For now, the biomarker test should be taken only if you are truly showing signs of Alzheimer’s disease. Here are some ways to tell: If a loved one is experiencing noticeable changes from their baseline mental abilities — such as losing track of time and place or struggling to find words — that can be a sign. Personality changes and new mood symptoms are other warning signs. Still, these symptoms should be distinguished from the slow and steady decline we will all experience.
If you do have symptoms, then yes, it could be time for biomarker tests, but only after thorough cognitive testing and a complete review of your medical history. That medical history could show other conditions such as sleep apnea that can influence memory. Lifestyle changes or treatments of those other conditions could resolve the troubling symptoms.
My stance on widespread testing will be different when doctors have more tools available to predict and treat Alzheimer’s and can offer constructive advice after a blood test comes back positive.

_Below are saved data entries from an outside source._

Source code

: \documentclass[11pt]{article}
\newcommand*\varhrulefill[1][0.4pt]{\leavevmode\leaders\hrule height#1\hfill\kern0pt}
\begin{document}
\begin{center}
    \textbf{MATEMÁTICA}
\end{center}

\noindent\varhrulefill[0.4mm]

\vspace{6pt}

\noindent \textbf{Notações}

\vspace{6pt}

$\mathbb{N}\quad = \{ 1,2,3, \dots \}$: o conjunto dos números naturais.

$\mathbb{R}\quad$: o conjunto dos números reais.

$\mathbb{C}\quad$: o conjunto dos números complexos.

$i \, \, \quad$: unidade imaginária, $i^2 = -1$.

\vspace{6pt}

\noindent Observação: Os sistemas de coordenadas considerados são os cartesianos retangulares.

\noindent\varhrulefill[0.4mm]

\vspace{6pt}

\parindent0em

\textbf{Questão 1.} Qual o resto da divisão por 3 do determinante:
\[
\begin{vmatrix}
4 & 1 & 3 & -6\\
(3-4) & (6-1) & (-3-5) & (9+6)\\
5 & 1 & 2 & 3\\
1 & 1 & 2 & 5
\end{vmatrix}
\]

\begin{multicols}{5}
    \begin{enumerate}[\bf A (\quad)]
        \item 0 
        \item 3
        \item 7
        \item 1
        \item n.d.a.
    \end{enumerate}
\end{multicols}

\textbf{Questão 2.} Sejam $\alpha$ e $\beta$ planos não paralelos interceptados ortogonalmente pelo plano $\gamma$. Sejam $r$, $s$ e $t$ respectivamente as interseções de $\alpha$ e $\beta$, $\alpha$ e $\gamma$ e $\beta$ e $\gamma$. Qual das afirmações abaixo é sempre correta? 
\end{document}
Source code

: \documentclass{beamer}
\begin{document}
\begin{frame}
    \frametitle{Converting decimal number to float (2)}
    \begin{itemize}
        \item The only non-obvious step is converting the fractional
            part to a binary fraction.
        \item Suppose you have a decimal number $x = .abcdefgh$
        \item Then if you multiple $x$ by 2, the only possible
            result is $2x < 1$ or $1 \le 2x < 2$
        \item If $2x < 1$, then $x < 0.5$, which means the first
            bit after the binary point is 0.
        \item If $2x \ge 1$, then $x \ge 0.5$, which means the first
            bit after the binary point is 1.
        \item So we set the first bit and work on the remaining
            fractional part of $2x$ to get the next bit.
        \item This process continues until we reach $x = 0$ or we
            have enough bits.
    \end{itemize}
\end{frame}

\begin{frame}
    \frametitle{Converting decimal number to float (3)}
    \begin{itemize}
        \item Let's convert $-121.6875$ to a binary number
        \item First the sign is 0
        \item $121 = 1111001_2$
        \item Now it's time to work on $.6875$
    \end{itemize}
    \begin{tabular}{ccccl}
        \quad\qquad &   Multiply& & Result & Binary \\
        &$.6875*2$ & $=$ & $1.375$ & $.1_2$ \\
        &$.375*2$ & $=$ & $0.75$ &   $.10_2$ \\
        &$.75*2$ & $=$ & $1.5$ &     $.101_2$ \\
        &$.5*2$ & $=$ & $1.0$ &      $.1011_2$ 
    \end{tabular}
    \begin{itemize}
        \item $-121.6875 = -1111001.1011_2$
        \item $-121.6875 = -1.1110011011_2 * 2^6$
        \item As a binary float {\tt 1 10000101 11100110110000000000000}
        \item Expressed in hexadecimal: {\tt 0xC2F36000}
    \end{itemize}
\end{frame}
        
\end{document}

When someone has a cancerous tumor, surgeons remove it as soon as possible and start a treatment plan. When someone tests positive for the gene that indicates risk for a certain type of cancer, we monitor carefully.
A positive Alzheimer’s biomarker test, on the other hand, leads to no changes in clinical management when there are no cognitive symptoms. Prevention trials and improved predictive biomarkers for Alzheimer’s disease will change that, but we’re not there yet.
In the meantime, doctors’ oath to “do no harm” should mean we avoid overdiagnosing Alzheimer’s and fueling needless anxiety.
Keith Vossel is a professor of neurology at UCLA.